Entries taken from a collection
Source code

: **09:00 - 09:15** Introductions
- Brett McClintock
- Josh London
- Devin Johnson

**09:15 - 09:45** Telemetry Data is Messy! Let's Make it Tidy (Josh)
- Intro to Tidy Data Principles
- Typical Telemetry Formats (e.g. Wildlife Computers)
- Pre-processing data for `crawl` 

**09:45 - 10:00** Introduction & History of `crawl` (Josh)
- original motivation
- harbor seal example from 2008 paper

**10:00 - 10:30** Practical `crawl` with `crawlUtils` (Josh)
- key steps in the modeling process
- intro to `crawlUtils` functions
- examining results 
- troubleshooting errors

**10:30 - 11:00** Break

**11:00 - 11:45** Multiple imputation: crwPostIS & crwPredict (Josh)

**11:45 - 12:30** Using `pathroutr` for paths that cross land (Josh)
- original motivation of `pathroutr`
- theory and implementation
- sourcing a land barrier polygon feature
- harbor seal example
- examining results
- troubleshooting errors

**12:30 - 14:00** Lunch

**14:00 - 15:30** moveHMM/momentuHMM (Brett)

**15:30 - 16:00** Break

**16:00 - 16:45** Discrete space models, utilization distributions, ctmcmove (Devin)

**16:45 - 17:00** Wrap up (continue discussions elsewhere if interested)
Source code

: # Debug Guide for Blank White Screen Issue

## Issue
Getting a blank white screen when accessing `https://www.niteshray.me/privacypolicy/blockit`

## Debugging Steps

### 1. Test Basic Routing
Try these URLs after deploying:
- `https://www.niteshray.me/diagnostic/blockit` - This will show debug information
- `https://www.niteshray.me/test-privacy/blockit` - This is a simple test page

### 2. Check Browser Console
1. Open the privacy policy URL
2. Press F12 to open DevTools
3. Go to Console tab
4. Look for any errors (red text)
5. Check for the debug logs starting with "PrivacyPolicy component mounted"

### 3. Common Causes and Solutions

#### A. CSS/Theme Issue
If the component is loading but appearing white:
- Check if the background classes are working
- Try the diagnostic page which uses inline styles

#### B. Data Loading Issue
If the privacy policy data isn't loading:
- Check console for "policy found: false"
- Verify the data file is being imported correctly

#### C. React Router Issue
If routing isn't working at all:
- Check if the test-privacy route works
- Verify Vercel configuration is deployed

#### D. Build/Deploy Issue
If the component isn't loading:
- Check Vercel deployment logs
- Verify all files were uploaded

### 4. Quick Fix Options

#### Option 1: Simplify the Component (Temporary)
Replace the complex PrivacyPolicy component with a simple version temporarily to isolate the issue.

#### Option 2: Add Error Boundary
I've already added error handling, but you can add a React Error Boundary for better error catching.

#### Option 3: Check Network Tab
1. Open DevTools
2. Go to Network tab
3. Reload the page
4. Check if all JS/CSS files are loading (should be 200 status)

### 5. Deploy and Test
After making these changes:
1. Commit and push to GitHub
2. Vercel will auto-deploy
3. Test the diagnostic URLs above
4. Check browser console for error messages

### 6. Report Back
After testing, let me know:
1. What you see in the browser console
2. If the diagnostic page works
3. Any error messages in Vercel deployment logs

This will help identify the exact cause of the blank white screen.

● What the task requires
Looking at the data above, return every line from the one with "- Devin Johnson" down to the one with "### 3. Common Causes and Solutions", exactly and inclusively.

● Solution to the exercise
- Devin Johnson

**09:15 - 09:45** Telemetry Data is Messy! Let's Make it Tidy (Josh)
- Intro to Tidy Data Principles
- Typical Telemetry Formats (e.g. Wildlife Computers)
- Pre-processing data for `crawl` 

**09:45 - 10:00** Introduction & History of `crawl` (Josh)
- original motivation
- harbor seal example from 2008 paper

**10:00 - 10:30** Practical `crawl` with `crawlUtils` (Josh)
- key steps in the modeling process
- intro to `crawlUtils` functions
- examining results 
- troubleshooting errors

**10:30 - 11:00** Break

**11:00 - 11:45** Multiple imputation: crwPostIS & crwPredict (Josh)

**11:45 - 12:30** Using `pathroutr` for paths that cross land (Josh)
- original motivation of `pathroutr`
- theory and implementation
- sourcing a land barrier polygon feature
- harbor seal example
- examining results
- troubleshooting errors

**12:30 - 14:00** Lunch

**14:00 - 15:30** moveHMM/momentuHMM (Brett)

**15:30 - 16:00** Break

**16:00 - 16:45** Discrete space models, utilization distributions, ctmcmove (Devin)

**16:45 - 17:00** Wrap up (continue discussions elsewhere if interested)
Source code

: # Debug Guide for Blank White Screen Issue

## Issue
Getting a blank white screen when accessing `https://www.niteshray.me/privacypolicy/blockit`

## Debugging Steps

### 1. Test Basic Routing
Try these URLs after deploying:
- `https://www.niteshray.me/diagnostic/blockit` - This will show debug information
- `https://www.niteshray.me/test-privacy/blockit` - This is a simple test page

### 2. Check Browser Console
1. Open the privacy policy URL
2. Press F12 to open DevTools
3. Go to Console tab
4. Look for any errors (red text)
5. Check for the debug logs starting with "PrivacyPolicy component mounted"

### 3. Common Causes and Solutions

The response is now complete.